There were three stages of normal grieving. First, there was lack of reaction, a numbness, a feeling of unreality.

"What helps the process of grieving to be a healing one is the wake, the public funeral. Funeral services enable relations and friends not to mark a death but to celebrate a life," Dr Clare said.

However, very often a typical Irish funeral could anaesthetise the bereaved; when it was over was when it hit them. People drifted back to their own lives and the gap was felt, and the bereaved felt completely alone.

The second stage was of sleeping badly, weeping often, no zest, intense restlessness, with difficulty concentrating and remembering. There might be feelings of guilt or anger. Some said the physical pain was unbearable, and not for nothing did they speak of heartbreak, Dr Clare said. "Bereaved people feel embarrassed at losing control and feel social pressure to pull themselves together," he remarked.

He said this was never more so than at the time of the death of Princess Diana. The British people were accused of hysteria when in fact they wanted to grieve.

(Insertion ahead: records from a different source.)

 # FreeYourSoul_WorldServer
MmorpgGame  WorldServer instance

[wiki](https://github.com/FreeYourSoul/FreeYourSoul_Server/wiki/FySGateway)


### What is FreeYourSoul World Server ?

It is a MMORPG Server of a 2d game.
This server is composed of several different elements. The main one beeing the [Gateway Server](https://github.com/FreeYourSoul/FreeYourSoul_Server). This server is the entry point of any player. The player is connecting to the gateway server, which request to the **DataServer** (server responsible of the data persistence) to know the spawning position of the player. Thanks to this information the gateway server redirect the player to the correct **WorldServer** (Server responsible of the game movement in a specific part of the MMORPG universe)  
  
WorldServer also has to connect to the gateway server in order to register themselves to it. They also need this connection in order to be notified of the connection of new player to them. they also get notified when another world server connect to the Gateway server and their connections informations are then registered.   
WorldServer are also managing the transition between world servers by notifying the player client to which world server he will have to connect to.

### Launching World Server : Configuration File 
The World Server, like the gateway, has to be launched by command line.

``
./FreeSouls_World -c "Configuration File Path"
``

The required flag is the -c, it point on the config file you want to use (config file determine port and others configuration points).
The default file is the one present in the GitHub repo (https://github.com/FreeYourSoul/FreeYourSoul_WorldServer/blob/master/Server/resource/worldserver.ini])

There was evidence that a full ventilation of grief was good for a person, and often people had to be encouraged to let go.

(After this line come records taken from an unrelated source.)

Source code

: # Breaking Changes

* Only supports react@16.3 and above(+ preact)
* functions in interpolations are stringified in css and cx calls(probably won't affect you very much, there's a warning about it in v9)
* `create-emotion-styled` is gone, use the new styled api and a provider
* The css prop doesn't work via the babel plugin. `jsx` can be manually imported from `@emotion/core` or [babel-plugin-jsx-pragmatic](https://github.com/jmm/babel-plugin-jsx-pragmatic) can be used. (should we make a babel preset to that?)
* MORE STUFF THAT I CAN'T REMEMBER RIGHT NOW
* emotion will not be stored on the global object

The third stage of grieving was that symptoms slowly abated and the bereaved came to terms with what had happened.

"No one who has lost someone close and dear is ever the same again. We should resist telling them that he or she will get over it and time is a great healer. We never get over death," Dr Clare said. Death was unfair. Some people were given a warning and could say all they wanted to say before a loved one died. Others, however, died suddenly after a car accident, heart attack, or stroke.

"One of the messages is that you should tell the living what they mean to you or you may not get the chance. So many people grieve so much because they wished to have said what they didn't," Dr Clare said.

Some regarded talking about death as morbid, but to see and face death and go on living was to live enriched. "To pretend it isn't there is a form of pathology." The conference, hosted by the National Association of Widows in Ireland, continued with workshops on themes including working with the young widow, with people bereaved following traffic accidents, supporting bereaved children, and the mourning process.